"I expect to pass through this world but once. Any good deed therefore that I can do or any kindness that I can show a fellow human being, let me do it now, let me not defer or neglect it, for I will not pass this way again."

Friday, February 17, 2017

Schools and Street food

Okay........whatever I said about buying land in Kenya being easy-that was an untruth.  First you have to agree on a price.  Keep in mind this is a country of bargaining, so that can be a lengthy conversation on a good day.  Then you have to talk to the chief so he knows a land sale is about to go down, and to get his blessing, even though he has no legal claim to the land (can you imagine how well that would go over in Americaland?!).  Then you have to contact all the seller's brothers, uncles and cousins to make sure they don't want it and won't try to claim it after its been sold.  Then you go to the land office and actually purchase the plot.  When you go to the land office you have to make sure you get a real agent who works there, not a broker posing as an agent who will take your money and give you a fake deed.  Whew.   Thank goodness I have this great team with me or I'd be banging my head against the wall  :)

This week we have been breaking every rule those crazy travel clinics give you when you go in to get all your shots.....yup, we've been eating street food.  There's a new little shop that makes fresh mango juice, and I just couldn't pass it up.  We've gone there more days than we haven't, and no one has gotten sick, so the odds seem to be quite in our favor.

Kaitlin and Cat, having a nutritious meal of street food......everything their overzealous travel nurse told them not to do :)

Fresh mango juice-our daily guilty pleasure :)
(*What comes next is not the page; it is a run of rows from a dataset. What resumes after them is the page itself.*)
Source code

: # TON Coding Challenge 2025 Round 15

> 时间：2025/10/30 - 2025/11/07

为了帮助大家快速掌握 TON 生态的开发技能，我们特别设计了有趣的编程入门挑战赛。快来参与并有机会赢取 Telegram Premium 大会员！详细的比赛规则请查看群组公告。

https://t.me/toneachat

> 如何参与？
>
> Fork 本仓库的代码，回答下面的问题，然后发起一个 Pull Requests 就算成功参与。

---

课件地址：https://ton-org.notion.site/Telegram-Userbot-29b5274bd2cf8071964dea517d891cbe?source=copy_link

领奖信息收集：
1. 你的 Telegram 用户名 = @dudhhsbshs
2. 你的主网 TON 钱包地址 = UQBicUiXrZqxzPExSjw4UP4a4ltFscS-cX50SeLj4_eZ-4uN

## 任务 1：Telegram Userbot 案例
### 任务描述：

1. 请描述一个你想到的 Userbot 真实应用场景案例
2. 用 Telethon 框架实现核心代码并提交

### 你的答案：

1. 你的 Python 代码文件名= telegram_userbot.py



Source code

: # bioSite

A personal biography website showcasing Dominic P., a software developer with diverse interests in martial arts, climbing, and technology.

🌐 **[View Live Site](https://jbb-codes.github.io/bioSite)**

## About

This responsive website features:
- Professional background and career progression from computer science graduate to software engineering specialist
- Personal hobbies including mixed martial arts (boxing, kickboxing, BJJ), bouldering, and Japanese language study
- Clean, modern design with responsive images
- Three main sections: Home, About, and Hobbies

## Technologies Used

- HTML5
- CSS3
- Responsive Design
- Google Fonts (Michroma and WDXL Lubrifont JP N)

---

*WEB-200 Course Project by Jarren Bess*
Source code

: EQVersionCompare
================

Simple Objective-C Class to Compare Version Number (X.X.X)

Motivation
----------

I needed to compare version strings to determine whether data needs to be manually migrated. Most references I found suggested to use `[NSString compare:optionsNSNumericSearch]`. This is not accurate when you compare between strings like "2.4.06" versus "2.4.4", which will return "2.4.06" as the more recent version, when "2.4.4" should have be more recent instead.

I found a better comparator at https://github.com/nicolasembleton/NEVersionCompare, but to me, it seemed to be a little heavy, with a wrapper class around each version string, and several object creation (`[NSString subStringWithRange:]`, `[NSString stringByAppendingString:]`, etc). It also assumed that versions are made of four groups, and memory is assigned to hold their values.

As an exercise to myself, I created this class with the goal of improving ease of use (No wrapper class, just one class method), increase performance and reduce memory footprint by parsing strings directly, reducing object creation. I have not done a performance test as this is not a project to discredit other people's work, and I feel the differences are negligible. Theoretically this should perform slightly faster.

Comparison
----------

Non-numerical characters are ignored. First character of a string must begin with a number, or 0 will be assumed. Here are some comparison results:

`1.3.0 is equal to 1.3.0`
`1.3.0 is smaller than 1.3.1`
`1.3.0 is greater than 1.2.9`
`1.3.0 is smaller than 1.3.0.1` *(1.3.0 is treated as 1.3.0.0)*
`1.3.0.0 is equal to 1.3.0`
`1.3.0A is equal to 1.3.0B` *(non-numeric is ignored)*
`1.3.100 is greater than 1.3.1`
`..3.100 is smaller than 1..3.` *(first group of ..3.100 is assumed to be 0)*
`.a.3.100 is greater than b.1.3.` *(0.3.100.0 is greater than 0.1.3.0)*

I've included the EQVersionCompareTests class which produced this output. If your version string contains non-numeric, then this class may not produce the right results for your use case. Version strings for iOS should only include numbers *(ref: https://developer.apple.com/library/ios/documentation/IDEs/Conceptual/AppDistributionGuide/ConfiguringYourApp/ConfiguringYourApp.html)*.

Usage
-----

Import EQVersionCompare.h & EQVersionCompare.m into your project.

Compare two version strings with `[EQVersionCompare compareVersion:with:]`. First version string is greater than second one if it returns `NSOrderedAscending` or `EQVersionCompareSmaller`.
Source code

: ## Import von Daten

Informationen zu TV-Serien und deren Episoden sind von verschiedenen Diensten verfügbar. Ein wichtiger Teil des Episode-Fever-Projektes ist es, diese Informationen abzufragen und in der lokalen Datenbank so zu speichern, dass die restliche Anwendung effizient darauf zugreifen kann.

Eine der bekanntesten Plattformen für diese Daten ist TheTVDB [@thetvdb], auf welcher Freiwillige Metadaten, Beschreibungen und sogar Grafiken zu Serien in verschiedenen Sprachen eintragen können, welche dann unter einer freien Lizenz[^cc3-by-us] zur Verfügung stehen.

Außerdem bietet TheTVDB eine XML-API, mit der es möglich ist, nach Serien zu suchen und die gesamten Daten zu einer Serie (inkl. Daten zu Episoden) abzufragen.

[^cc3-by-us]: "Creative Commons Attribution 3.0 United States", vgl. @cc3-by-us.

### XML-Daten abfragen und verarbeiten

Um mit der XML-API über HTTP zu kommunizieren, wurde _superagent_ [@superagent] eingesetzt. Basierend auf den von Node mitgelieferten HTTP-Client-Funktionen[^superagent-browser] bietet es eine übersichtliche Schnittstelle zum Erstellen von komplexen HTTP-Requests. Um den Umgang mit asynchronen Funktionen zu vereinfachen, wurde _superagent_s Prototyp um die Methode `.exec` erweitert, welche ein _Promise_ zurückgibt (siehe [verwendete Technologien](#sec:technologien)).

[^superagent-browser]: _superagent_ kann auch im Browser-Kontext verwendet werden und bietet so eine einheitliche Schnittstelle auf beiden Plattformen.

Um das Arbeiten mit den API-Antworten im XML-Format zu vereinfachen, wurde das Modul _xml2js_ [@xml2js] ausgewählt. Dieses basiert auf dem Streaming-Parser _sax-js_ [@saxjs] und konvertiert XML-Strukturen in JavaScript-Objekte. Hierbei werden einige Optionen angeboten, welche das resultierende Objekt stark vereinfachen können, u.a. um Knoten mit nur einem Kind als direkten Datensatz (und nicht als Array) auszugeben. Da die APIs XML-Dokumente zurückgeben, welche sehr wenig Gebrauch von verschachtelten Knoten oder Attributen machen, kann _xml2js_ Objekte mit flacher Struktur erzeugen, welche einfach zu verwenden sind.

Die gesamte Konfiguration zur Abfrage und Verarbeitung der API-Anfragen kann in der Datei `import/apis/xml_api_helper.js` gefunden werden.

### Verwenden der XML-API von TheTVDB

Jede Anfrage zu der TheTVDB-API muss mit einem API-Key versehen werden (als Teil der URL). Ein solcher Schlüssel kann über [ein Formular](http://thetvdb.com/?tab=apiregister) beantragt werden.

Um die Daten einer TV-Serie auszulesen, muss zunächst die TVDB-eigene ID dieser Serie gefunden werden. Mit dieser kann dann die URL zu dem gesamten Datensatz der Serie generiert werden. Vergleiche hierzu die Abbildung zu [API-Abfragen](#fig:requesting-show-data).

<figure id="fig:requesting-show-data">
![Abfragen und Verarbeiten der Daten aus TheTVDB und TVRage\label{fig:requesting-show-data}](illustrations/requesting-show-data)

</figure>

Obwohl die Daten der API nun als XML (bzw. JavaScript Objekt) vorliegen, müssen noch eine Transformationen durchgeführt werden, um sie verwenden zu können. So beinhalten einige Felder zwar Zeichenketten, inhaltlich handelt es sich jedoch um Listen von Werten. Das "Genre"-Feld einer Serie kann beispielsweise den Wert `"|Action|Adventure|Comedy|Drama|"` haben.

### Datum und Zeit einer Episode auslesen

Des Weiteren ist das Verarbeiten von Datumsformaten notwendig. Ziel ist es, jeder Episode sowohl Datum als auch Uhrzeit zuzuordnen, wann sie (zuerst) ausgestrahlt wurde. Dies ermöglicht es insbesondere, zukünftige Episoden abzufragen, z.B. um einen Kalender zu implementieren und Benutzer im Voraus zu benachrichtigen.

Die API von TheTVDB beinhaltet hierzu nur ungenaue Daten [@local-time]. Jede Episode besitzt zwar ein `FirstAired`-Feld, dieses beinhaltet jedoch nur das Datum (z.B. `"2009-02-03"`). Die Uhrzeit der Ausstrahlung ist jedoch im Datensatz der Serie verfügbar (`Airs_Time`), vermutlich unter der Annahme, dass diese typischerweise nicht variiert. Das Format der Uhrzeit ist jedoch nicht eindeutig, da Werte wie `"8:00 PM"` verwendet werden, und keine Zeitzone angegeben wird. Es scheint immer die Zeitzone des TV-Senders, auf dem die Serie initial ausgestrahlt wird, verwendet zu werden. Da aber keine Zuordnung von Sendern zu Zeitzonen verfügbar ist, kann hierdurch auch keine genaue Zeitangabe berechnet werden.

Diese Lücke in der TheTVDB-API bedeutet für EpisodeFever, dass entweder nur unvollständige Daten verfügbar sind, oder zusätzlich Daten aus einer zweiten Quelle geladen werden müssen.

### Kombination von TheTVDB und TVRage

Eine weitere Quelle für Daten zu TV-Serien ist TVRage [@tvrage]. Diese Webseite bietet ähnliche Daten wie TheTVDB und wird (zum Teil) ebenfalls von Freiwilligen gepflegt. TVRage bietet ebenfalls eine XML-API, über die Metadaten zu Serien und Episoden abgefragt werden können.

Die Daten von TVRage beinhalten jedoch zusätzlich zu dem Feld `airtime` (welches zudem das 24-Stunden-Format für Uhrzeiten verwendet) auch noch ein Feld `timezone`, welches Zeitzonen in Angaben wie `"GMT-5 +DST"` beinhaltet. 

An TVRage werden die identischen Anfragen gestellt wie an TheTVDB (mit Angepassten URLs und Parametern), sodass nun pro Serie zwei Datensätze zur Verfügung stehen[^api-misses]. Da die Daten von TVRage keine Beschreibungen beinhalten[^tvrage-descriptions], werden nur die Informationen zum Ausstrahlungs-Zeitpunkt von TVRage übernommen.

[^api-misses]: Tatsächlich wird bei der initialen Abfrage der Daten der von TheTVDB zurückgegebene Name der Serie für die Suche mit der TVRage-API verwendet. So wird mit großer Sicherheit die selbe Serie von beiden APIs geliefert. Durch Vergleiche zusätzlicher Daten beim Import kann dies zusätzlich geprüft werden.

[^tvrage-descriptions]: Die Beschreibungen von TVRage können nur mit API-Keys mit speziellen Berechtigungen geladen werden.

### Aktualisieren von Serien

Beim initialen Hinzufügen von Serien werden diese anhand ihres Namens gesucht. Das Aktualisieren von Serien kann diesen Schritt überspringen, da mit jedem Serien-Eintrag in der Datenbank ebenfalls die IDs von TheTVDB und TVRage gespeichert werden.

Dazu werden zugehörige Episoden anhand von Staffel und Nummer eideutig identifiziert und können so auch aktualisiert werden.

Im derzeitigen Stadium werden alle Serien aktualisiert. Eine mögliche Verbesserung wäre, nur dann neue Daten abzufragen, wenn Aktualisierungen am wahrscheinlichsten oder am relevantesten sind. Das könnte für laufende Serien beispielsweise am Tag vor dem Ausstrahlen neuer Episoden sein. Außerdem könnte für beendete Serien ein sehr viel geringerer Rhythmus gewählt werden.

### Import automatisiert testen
Dave and I spent the good part of a day in Kisumu with Joshua touring a polytechnic school and learning more about courses, degrees, and what he likes.  Considering the fact that he changed his mind throughout the course of the day, I still think he is undecided.  He loves computers though, that much we know for sure, so it gives us a little bit to go on.  He sounds like he is most interested in computer programming, which I know literally nothing about, and he has no experience in it to know if it's really what he wants.  Thank goodness Dave knows what he's talking about.  We decided to put him in a computer basics class over the summer to see what he thinks of it all.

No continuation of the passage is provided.